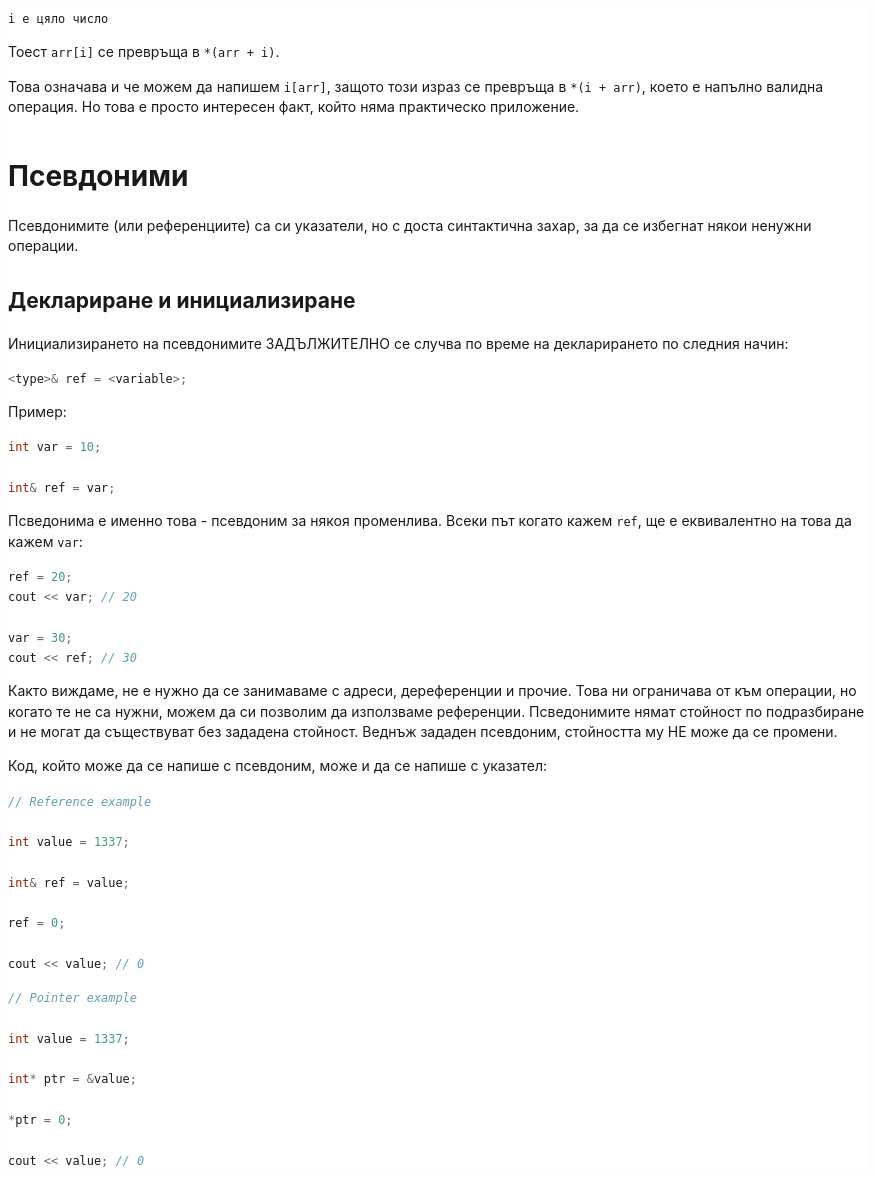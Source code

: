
 ```
i е цяло число
```
Тоест `arr[i]` се превръща в `*(arr + i)`.  

Това означава и че можем да напишем ``i[arr]``, защото този израз се превръща в ``*(i + arr)``, което е напълно валидна операция. Но това е просто интересен факт, който няма практическо приложение.

# Псевдоними
Псевдонимите (или референциите) са си указатели, но с доста синтактична захар, за да се избегнат някои ненужни операции.

## Деклариране и инициализиране
Инициализирането на псевдонимите ЗАДЪЛЖИТЕЛНО се случва по време на декларирането по следния начин:
```cpp
<type>& ref = <variable>;
```

Пример:
```cpp
int var = 10;

int& ref = var;
```
Псведонима е именно това - псевдоним за някоя променлива. Всеки път когато кажем `ref`, ще е еквивалентно на това да кажем `var`:

```cpp
ref = 20;
cout << var; // 20

var = 30;
cout << ref; // 30
```

Както виждаме, не е нужно да се занимаваме с адреси, дереференции и прочие. Това ни ограничава от към операции, но когато те не са нужни, можем да си позволим да използваме референции. Псведонимите нямат стойност по подразбиране и не могат да съществуват без зададена стойност. Веднъж зададен псевдоним, стойността му НЕ може да се промени.  

Код, който може да се напише с псевдоним, може и да се напише с указател:

```cpp
// Reference example

int value = 1337;

int& ref = value;

ref = 0;

cout << value; // 0
```

```cpp
// Pointer example

int value = 1337;

int* ptr = &value;

*ptr = 0;

cout << value; // 0
```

# # #

Required work: Lines of the listing above that contain the word "cout" must all be copied.

Output of the task:
cout << var; // 20
cout << ref; // 30
cout << value; // 0
cout << value; // 0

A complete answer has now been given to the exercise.